#### [THE TASK]
Within the listing below, give again exactly the lines between the one containing "After building your" and the one containing "[[Back to Model", inclusive, pictures left aside.

_ _ _ _ _ _ _

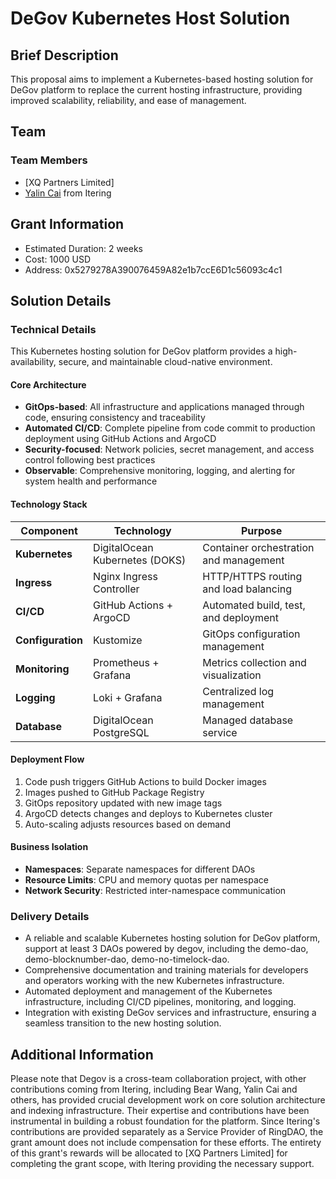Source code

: # DeGov Kubernetes Host Solution

## Brief Description

This proposal aims to implement a Kubernetes-based hosting solution for DeGov platform to replace the current hosting infrastructure, providing improved scalability, reliability, and ease of management.

## Team

### Team Members

- [XQ Partners Limited]
- [Yalin Cai](https://github.com/fewensa) from Itering

## Grant Information

- Estimated Duration: 2 weeks
- Cost: 1000 USD
- Address: 0x5279278A390076459A82e1b7ccE6D1c56093c4c1

## Solution Details

### Technical Details

This Kubernetes hosting solution for DeGov platform provides a high-availability, secure, and maintainable cloud-native environment.

#### Core Architecture

- **GitOps-based**: All infrastructure and applications managed through code, ensuring consistency and traceability
- **Automated CI/CD**: Complete pipeline from code commit to production deployment using GitHub Actions and ArgoCD
- **Security-focused**: Network policies, secret management, and access control following best practices
- **Observable**: Comprehensive monitoring, logging, and alerting for system health and performance

#### Technology Stack

| Component | Technology | Purpose |
|-----------|------------|---------|
| **Kubernetes** | DigitalOcean Kubernetes (DOKS) | Container orchestration and management |
| **Ingress** | Nginx Ingress Controller | HTTP/HTTPS routing and load balancing |
| **CI/CD** | GitHub Actions + ArgoCD | Automated build, test, and deployment |
| **Configuration** | Kustomize | GitOps configuration management |
| **Monitoring** | Prometheus + Grafana | Metrics collection and visualization |
| **Logging** | Loki + Grafana | Centralized log management |
| **Database** | DigitalOcean PostgreSQL | Managed database service |

#### Deployment Flow

1. Code push triggers GitHub Actions to build Docker images
2. Images pushed to GitHub Package Registry
3. GitOps repository updated with new image tags
4. ArgoCD detects changes and deploys to Kubernetes cluster
5. Auto-scaling adjusts resources based on demand

#### Business Isolation

- **Namespaces**: Separate namespaces for different DAOs
- **Resource Limits**: CPU and memory quotas per namespace
- **Network Security**: Restricted inter-namespace communication

### Delivery Details

- A reliable and scalable Kubernetes hosting solution for DeGov platform, support at least 3 DAOs powered by degov, including the demo-dao, demo-blocknumber-dao, demo-no-timelock-dao.
- Comprehensive documentation and training materials for developers and operators working with the new Kubernetes infrastructure.
- Automated deployment and management of the Kubernetes infrastructure, including CI/CD pipelines, monitoring, and logging.
- Integration with existing DeGov services and infrastructure, ensuring a seamless transition to the new hosting solution.

## Additional Information

Please note that Degov is a cross-team collaboration project, with other contributions coming from Itering, including Bear Wang, Yalin Cai and others, has provided crucial development work on core solution architecture and indexing infrastructure. Their expertise and contributions have been instrumental in building a robust foundation for the platform. Since Itering's contributions are provided separately as a Service Provider of RingDAO, the grant amount does not include compensation for these efforts. The entirety of this grant's rewards will be allocated to [XQ Partners Limited] for completing the grant scope, with Itering providing the necessary support.
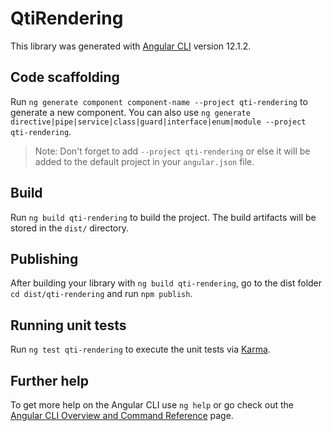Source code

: # QtiRendering

This library was generated with [Angular CLI](https://github.com/angular/angular-cli) version 12.1.2.

## Code scaffolding

Run `ng generate component component-name --project qti-rendering` to generate a new component. You can also use `ng generate directive|pipe|service|class|guard|interface|enum|module --project qti-rendering`.
> Note: Don't forget to add `--project qti-rendering` or else it will be added to the default project in your `angular.json` file. 

## Build

Run `ng build qti-rendering` to build the project. The build artifacts will be stored in the `dist/` directory.

## Publishing

After building your library with `ng build qti-rendering`, go to the dist folder `cd dist/qti-rendering` and run `npm publish`.

## Running unit tests

Run `ng test qti-rendering` to execute the unit tests via [Karma](https://karma-runner.github.io).

## Further help

To get more help on the Angular CLI use `ng help` or go check out the [Angular CLI Overview and Command Reference](https://angular.io/cli) page.
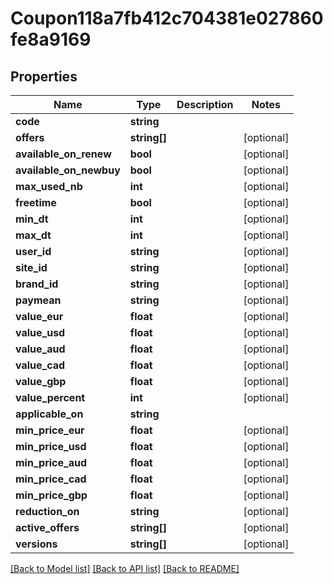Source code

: # Coupon118a7fb412c704381e027860fe8a9169

## Properties
Name | Type | Description | Notes
------------ | ------------- | ------------- | -------------
**code** | **string** |  | 
**offers** | **string[]** |  | [optional] 
**available_on_renew** | **bool** |  | [optional] 
**available_on_newbuy** | **bool** |  | [optional] 
**max_used_nb** | **int** |  | [optional] 
**freetime** | **bool** |  | [optional] 
**min_dt** | **int** |  | [optional] 
**max_dt** | **int** |  | [optional] 
**user_id** | **string** |  | [optional] 
**site_id** | **string** |  | [optional] 
**brand_id** | **string** |  | [optional] 
**paymean** | **string** |  | [optional] 
**value_eur** | **float** |  | [optional] 
**value_usd** | **float** |  | [optional] 
**value_aud** | **float** |  | [optional] 
**value_cad** | **float** |  | [optional] 
**value_gbp** | **float** |  | [optional] 
**value_percent** | **int** |  | [optional] 
**applicable_on** | **string** |  | 
**min_price_eur** | **float** |  | [optional] 
**min_price_usd** | **float** |  | [optional] 
**min_price_aud** | **float** |  | [optional] 
**min_price_cad** | **float** |  | [optional] 
**min_price_gbp** | **float** |  | [optional] 
**reduction_on** | **string** |  | [optional] 
**active_offers** | **string[]** |  | [optional] 
**versions** | **string[]** |  | [optional] 

[[Back to Model list]](../../README.md#documentation-for-models) [[Back to API list]](../../README.md#documentation-for-api-endpoints) [[Back to README]](../../README.md)

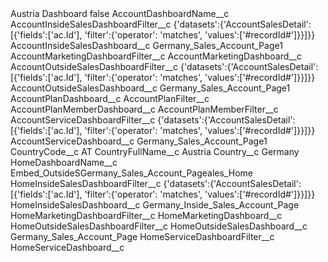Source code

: <?xml version="1.0" encoding="UTF-8"?>
<CustomMetadata xmlns="http://soap.sforce.com/2006/04/metadata" xmlns:xsi="http://www.w3.org/2001/XMLSchema-instance" xmlns:xsd="http://www.w3.org/2001/XMLSchema">
    <label>Austria Dashboard</label>
    <protected>false</protected>
    <values>
        <field>AccountDashboardName__c</field>
        <value xsi:nil="true"/>
    </values>
    <values>
        <field>AccountInsideSalesDashboardFilter__c</field>
        <value xsi:type="xsd:string">{&apos;datasets&apos;:{&apos;AccountSalesDetail&apos;:[{&apos;fields&apos;:[&apos;ac.Id&apos;], &apos;filter&apos;:{&apos;operator&apos;: &apos;matches&apos;, &apos;values&apos;:[&apos;#recordId#&apos;]}}]}}</value>
    </values>
    <values>
        <field>AccountInsideSalesDashboard__c</field>
        <value xsi:type="xsd:string">Germany_Sales_Account_Page1</value>
    </values>
    <values>
        <field>AccountMarketingDashboardFilter__c</field>
        <value xsi:nil="true"/>
    </values>
    <values>
        <field>AccountMarketingDashboard__c</field>
        <value xsi:nil="true"/>
    </values>
    <values>
        <field>AccountOutsideSalesDashboardFilter__c</field>
        <value xsi:type="xsd:string">{&apos;datasets&apos;:{&apos;AccountSalesDetail&apos;:[{&apos;fields&apos;:[&apos;ac.Id&apos;], &apos;filter&apos;:{&apos;operator&apos;: &apos;matches&apos;, &apos;values&apos;:[&apos;#recordId#&apos;]}}]}}</value>
    </values>
    <values>
        <field>AccountOutsideSalesDashboard__c</field>
        <value xsi:type="xsd:string">Germany_Sales_Account_Page1</value>
    </values>
    <values>
        <field>AccountPlanDashboard__c</field>
        <value xsi:nil="true"/>
    </values>
    <values>
        <field>AccountPlanFilter__c</field>
        <value xsi:nil="true"/>
    </values>
    <values>
        <field>AccountPlanMemberDashboard__c</field>
        <value xsi:nil="true"/>
    </values>
    <values>
        <field>AccountPlanMemberFilter__c</field>
        <value xsi:nil="true"/>
    </values>
    <values>
        <field>AccountServiceDashboardFilter__c</field>
        <value xsi:type="xsd:string">{&apos;datasets&apos;:{&apos;AccountSalesDetail&apos;:[{&apos;fields&apos;:[&apos;ac.Id&apos;], &apos;filter&apos;:{&apos;operator&apos;: &apos;matches&apos;, &apos;values&apos;:[&apos;#recordId#&apos;]}}]}}</value>
    </values>
    <values>
        <field>AccountServiceDashboard__c</field>
        <value xsi:type="xsd:string">Germany_Sales_Account_Page1</value>
    </values>
    <values>
        <field>CountryCode__c</field>
        <value xsi:type="xsd:string">AT</value>
    </values>
    <values>
        <field>CountryFullName__c</field>
        <value xsi:type="xsd:string">Austria</value>
    </values>
    <values>
        <field>Country__c</field>
        <value xsi:type="xsd:string">Germany</value>
    </values>
    <values>
        <field>HomeDashboardName__c</field>
        <value xsi:type="xsd:string">Embed_OutsideSGermany_Sales_Account_Pageales_Home</value>
    </values>
    <values>
        <field>HomeInsideSalesDashboardFilter__c</field>
        <value xsi:type="xsd:string">{&apos;datasets&apos;:{&apos;AccountSalesDetail&apos;:[{&apos;fields&apos;:[&apos;ac.Id&apos;], &apos;filter&apos;:{&apos;operator&apos;: &apos;matches&apos;, &apos;values&apos;:[&apos;#recordId#&apos;]}}]}}</value>
    </values>
    <values>
        <field>HomeInsideSalesDashboard__c</field>
        <value xsi:type="xsd:string">Germany_Inside_Sales_Account_Page</value>
    </values>
    <values>
        <field>HomeMarketingDashboardFilter__c</field>
        <value xsi:nil="true"/>
    </values>
    <values>
        <field>HomeMarketingDashboard__c</field>
        <value xsi:nil="true"/>
    </values>
    <values>
        <field>HomeOutsideSalesDashboardFilter__c</field>
        <value xsi:nil="true"/>
    </values>
    <values>
        <field>HomeOutsideSalesDashboard__c</field>
        <value xsi:type="xsd:string">Germany_Sales_Account_Page</value>
    </values>
    <values>
        <field>HomeServiceDashboardFilter__c</field>
        <value xsi:nil="true"/>
    </values>
    <values>
        <field>HomeServiceDashboard__c</field>
        <value xsi:nil="true"/>
    </values>
</CustomMetadata>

_ _ _ _ _ _ _

#### [ANSWER FOR THE TASK]
After building your library with `ng build qti-rendering`, go to the dist folder `cd dist/qti-rendering` and run `npm publish`.

## Running unit tests

Run `ng test qti-rendering` to execute the unit tests via [Karma](https://karma-runner.github.io).

## Further help

To get more help on the Angular CLI use `ng help` or go check out the [Angular CLI Overview and Command Reference](https://angular.io/cli) page.
Source code

: # Coupon118a7fb412c704381e027860fe8a9169

## Properties
Name | Type | Description | Notes
------------ | ------------- | ------------- | -------------
**code** | **string** |  | 
**offers** | **string[]** |  | [optional] 
**available_on_renew** | **bool** |  | [optional] 
**available_on_newbuy** | **bool** |  | [optional] 
**max_used_nb** | **int** |  | [optional] 
**freetime** | **bool** |  | [optional] 
**min_dt** | **int** |  | [optional] 
**max_dt** | **int** |  | [optional] 
**user_id** | **string** |  | [optional] 
**site_id** | **string** |  | [optional] 
**brand_id** | **string** |  | [optional] 
**paymean** | **string** |  | [optional] 
**value_eur** | **float** |  | [optional] 
**value_usd** | **float** |  | [optional] 
**value_aud** | **float** |  | [optional] 
**value_cad** | **float** |  | [optional] 
**value_gbp** | **float** |  | [optional] 
**value_percent** | **int** |  | [optional] 
**applicable_on** | **string** |  | 
**min_price_eur** | **float** |  | [optional] 
**min_price_usd** | **float** |  | [optional] 
**min_price_aud** | **float** |  | [optional] 
**min_price_cad** | **float** |  | [optional] 
**min_price_gbp** | **float** |  | [optional] 
**reduction_on** | **string** |  | [optional] 
**active_offers** | **string[]** |  | [optional] 
**versions** | **string[]** |  | [optional] 

[[Back to Model list]](../../README.md#documentation-for-models) [[Back to API list]](../../README.md#documentation-for-api-endpoints) [[Back to README]](../../README.md)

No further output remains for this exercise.